Some points of discussion:

• discrepancies among analysis backends and their naming
• signature format and efficacy
• rule syntax

[williballenthin]

IDA FLIRT

documentation: https://www.hex-rays.com/products/ida/tech/flirt/in_depth/

community signatures: https://github.com/Maktm/FLIRTDB

signature generator: https://github.com/fireeye/flare-ida/blob/master/python/flare/idb2pat.py

open source parser and matcher: https://github.com/williballenthin/lancelot/tree/master/flirt
open source parser and matcher (old): https://github.com/radareorg/radare2/blob/master/libr/anal/flirt.c

potential issue: its probably not ok to distribute FLIRT signatures, since Hex-Rays spends a lot of effort generating them to distribute to customers. so we should either rely on public data sets for our signatures or avoid relying on FLIRT as the only matching technology.

[williballenthin]

vivisect vamp

source: https://github.com/vivisect/vivisect/tree/master/vivisect/vamp

example sigs: https://github.com/vivisect/vivisect/blob/master/vivisect/vamp/msvc/__init__.py#L9

currently the signature format is relocation-masked exact byte match.
the documentation suggests these other (unimplemented) ideas:

• function arg count
• code block count
• globals refs
• code block refs
• unusual instruction use
• odd immediates
• import calls
• other signature calls
• certianty index
• Exception handling

[mr-tz]

I was able to get vamp running successfully pretty quickly with a local byte signature file.

Here's the difference for a random test binary:

$ diff -y --suppress-common-lines withsigs.txt regular.txt
functions: 1169                                               | functions: 1705
| query environment variable                           |      | | query environment variable (2 matches)               | host
| write file (2 matches)                               |      | | write file (3 matches)                               | host
| get disk information                                 |      | | get disk information (2 matches)                     | host
                                                              > | terminate process (2 matches)                        | host
                                                              > | terminate process via fastfail (3 matches)           | host
                                                              > | create thread                                        | host
| parse PE header (5 matches)                          |      | | link many functions at runtime                       | link
                                                              > | parse PE header (6 matches)                          | load

If we find a good solution to auto-generate signatures this is a promising approach.

For now, we could focus on the Visual Studio CRT (startup) functions which still may involve up to 15 library files * 10 Visual Studio versions * 2 architectures.

To further focus this we could first target functions that often generate FP hits such as parse PE header, write file, terminate process.

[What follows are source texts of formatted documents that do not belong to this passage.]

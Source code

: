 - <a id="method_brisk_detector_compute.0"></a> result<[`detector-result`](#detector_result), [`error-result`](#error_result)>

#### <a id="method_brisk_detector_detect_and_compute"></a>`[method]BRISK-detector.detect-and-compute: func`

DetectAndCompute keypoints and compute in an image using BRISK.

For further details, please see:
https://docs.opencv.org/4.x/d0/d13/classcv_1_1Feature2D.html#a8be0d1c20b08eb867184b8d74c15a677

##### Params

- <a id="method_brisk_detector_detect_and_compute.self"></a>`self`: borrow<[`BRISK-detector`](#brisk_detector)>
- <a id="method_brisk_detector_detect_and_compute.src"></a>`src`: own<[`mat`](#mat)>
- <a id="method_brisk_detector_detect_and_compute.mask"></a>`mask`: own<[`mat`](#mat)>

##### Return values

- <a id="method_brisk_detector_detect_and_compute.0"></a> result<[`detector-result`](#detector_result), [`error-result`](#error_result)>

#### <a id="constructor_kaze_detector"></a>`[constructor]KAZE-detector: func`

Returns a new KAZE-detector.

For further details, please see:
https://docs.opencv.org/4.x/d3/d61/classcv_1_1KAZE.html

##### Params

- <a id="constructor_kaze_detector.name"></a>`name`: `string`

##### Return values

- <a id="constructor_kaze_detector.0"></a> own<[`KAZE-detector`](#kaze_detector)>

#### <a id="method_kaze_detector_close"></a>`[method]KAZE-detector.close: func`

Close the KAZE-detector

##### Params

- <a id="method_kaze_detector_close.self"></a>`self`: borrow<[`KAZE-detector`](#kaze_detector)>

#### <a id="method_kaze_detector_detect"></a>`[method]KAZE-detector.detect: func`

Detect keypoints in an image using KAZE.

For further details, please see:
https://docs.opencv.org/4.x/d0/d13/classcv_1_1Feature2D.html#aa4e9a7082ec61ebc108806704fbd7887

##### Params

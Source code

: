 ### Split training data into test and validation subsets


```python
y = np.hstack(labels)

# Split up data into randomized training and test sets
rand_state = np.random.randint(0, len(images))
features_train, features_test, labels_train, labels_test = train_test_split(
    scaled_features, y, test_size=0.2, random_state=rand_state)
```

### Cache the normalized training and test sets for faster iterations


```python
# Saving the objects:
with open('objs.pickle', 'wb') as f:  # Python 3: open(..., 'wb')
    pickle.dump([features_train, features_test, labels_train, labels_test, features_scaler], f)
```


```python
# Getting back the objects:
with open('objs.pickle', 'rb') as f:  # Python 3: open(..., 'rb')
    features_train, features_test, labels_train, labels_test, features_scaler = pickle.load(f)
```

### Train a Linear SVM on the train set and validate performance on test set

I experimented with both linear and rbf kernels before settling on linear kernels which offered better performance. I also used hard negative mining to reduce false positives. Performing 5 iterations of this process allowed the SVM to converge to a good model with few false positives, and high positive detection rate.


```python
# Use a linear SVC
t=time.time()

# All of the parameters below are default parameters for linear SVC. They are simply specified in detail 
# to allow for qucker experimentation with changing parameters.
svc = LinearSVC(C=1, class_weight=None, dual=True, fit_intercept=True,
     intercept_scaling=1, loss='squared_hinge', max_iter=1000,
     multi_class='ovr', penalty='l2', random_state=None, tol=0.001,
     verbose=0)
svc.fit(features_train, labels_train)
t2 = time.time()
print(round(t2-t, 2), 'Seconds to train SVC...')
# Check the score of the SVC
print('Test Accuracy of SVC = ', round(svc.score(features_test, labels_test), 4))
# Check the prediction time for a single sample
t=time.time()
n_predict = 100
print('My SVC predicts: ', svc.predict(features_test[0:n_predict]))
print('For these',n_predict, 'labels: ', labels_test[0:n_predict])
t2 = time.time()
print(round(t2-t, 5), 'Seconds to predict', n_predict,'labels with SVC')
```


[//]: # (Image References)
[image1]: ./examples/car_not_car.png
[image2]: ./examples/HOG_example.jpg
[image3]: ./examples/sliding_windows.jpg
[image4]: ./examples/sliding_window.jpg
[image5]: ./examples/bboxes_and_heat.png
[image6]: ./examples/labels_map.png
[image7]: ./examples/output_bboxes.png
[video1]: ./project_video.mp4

For these cases capa-native matching may work equally well. The latter could have the benefit to abstract between the various Visual Studio versions and architectures.

[williballenthin]

capa-native matching

idea: use the features extracted by capa to match functions. this would be portable across backends.

for example:

• mnemonic count/distribution
• basic block count

potential issue: if one rule per signature, and there are 10s of thousands of signatures, that's a lot of rules, which may slow down analysis/matching.

[williballenthin]

Ghidra

source: https://github.com/NationalSecurityAgency/ghidra/blob/master/Ghidra/Features/FunctionID/src/main/java/ghidra/feature/fid/hash/MessageDigestFidHasher.java

community signatures: https://github.com/threatrack/ghidra-fidb-repo

In summary, its a cryptographic hash of masked instructions and code flow.

potential issue: it may be quite hard to mimic ghidra's logic on other backends.

[williballenthin]

PE exports

Trivial case: should use the name provided by the export table when present.